Last Updated: Wednesday, 31 May 2023, 15:44 GMT

Armenia: Opposition Activist Jailed

Publisher Human Rights Watch
Publication Date 8 January 2016
Cite as Human Rights Watch, Armenia: Opposition Activist Jailed, 8 January 2016, available at: https://www.refworld.org/docid/56956ebf15ae.html [accessed 5 June 2023]
DisclaimerThis is not a UNHCR publication. UNHCR is not responsible for, nor does it necessarily endorse, its content. Any views expressed are solely those of the author or publisher and do not necessarily reflect those of UNHCR, the United Nations or its Member States.

Armenian authorities should release a political activist who was arrested during a public gathering on January 1, 2016, and placed in pretrial detention, pending an impartial investigation into the charges against him, Human Rights Watch said today. The authorities should also review police conduct at the gathering and possible police interference with the rights to freedom of thought, expression, and assembly.

Police arrested Gevorg Safaryan at Yerevan's Freedom Square at about 1 a.m. on New Year's Day, amid a scuffle during a public event organized by members of the New Armenia Movement, a political opposition group. The authorities charged Safaryan with using violence against the police, and on January 3, a court granted a police investigator's request to hold Safaryan in pretrial custody for two months.

"Given the minor nature of the incident, two months of pretrial custody is wholly unjustified," said Giorgi Gogia, South Caucasus director at Human Rights Watch. "Pretrial detention should be a last resort, not the general rule, and only in cases where there is a well-founded fear that the person will evade justice or hinder the investigation."

In a January 5 letter to Armenia's prosecutor general, Human Rights Watch expressed concern about the charges against and pretrial detention of Safaryan and called for his release pending an investigation.

Safaryan's lawyer told Human Rights Watch that the event organizers had notified the Yerevan city authorities in advance about their plans to hold a New Year's celebration on Freedom Square.

Video footage of the incident available on YouTube shows a major police presence in the square as several dozen participants gathered on New Year's Eve and in the early hours of January 1. When participants, dressed in costume for the New Year, attempted to bring a small New Year's tree into the square, police told them they were not allowed to bring the tree there and confiscated it. When Safaryan and several others returned with a man wearing a tree costume, a scuffle broke out between police and some of the participants, and police detained Safaryan and several others.

Police released other participants the same day but charged Safaryan with using force against a representative of an authority under Criminal Code article 316.1, which carries a penalty of up to five years in prison.
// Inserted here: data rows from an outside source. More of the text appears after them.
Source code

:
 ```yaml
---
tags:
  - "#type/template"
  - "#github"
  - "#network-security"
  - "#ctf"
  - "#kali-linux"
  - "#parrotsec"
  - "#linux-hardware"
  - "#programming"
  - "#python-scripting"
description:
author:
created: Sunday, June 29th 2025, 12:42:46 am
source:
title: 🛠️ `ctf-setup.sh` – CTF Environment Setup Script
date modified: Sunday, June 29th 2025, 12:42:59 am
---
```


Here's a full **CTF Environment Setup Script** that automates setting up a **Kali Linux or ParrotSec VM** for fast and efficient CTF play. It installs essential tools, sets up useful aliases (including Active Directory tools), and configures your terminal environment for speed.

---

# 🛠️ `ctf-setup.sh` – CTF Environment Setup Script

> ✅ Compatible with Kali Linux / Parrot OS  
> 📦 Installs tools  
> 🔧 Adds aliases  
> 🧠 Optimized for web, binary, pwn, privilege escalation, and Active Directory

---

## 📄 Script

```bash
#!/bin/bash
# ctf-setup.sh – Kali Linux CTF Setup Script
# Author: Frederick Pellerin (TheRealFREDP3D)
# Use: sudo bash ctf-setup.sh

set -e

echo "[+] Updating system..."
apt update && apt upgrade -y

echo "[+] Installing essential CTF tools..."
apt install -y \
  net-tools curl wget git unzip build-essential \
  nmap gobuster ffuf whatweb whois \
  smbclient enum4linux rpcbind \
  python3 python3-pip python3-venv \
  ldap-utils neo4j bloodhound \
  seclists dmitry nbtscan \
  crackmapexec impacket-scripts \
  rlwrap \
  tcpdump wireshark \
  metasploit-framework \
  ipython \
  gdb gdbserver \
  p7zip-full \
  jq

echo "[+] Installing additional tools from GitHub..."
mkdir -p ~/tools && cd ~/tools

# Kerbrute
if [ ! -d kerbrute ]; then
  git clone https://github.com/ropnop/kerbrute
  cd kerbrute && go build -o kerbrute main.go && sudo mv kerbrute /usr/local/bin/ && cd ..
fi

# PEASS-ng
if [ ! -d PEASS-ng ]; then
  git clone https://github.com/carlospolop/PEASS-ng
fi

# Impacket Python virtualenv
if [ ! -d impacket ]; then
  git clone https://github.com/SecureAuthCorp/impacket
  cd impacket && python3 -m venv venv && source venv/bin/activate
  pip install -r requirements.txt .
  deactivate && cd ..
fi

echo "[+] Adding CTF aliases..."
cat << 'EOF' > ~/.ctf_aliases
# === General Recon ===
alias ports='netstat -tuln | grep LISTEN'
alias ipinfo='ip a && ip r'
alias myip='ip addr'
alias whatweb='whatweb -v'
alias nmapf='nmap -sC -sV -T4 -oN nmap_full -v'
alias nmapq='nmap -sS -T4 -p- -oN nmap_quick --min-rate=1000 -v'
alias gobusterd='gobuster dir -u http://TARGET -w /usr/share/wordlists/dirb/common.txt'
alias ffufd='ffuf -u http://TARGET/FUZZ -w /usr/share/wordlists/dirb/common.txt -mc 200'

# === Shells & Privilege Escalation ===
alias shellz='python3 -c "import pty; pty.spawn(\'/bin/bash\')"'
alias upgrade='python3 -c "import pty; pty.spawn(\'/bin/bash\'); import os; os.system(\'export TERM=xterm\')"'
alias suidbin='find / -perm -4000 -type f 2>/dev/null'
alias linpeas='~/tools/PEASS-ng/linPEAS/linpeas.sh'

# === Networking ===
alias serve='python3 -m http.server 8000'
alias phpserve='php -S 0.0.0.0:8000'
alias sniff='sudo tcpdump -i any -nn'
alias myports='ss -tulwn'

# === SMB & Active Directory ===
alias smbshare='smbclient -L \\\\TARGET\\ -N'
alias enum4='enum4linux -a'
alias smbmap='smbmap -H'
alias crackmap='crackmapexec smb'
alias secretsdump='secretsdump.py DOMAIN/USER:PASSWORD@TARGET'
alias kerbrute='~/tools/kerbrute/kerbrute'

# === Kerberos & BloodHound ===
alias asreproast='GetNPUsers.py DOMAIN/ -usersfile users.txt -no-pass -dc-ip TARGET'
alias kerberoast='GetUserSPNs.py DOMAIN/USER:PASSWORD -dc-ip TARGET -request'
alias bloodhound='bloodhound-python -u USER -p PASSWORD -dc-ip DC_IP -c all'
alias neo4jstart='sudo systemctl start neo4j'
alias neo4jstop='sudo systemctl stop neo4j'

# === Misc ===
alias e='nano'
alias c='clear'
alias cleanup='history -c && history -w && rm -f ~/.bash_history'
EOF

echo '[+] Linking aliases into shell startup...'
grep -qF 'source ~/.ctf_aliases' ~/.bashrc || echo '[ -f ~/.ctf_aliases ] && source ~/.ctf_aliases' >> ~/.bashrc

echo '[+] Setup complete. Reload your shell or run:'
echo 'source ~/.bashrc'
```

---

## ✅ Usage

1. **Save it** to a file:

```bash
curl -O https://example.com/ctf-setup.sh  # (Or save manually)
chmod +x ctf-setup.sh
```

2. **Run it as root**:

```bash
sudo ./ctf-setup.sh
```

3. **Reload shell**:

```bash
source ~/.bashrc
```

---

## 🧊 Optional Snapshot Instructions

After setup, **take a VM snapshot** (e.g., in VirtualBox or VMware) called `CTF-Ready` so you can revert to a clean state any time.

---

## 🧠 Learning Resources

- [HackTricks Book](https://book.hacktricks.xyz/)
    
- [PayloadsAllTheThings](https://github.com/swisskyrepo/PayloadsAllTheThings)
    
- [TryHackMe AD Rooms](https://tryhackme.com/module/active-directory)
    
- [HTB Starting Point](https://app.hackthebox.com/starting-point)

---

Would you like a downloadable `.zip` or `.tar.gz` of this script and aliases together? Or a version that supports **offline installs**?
Safaryan was transferred to Yerevan's Nubarashen pretrial facility on January 3, after the court approved pretrial detention.

In reviewing police conduct at the event, the authorities should examine the instructions given to the police, Human Rights Watch said. The review should include instructions about the size of the law enforcement presence at the event, its terms of engagement, and any restrictions or conditions placed on the event's participants, including regarding decorations and costumes.

Safaryan has been under investigation since April 2015 on mass disturbance charges, and in May was released from pretrial custody on his own recognizance. The court used the existing investigation to justify the decision to send him to pretrial custody, without looking into the substance of the new charges.

Holding Safaryan for two months is completely disproportionate given the absence of evidence that he poses a genuine risk to the investigation, Human Rights Watch said.

Article 9(3) of the International Covenant on Civil and Political Rights (ICCPR), to which Armenia is a party, states that, "It shall not be the general rule that persons awaiting trial shall be detained in custody." The United Nations Human Rights Committee, which provides authoritative interpretation of the covenant, has determined that bail should be granted except in cases in which there is a likelihood that the accused would abscond, destroy evidence, or influence witnesses.

"In the absence of any compelling reason for keeping Safaryan behind bars, it's hard to avoid concluding that the authorities are targeting - and jailing - him to interfere with his peaceful political activism," Gogia said.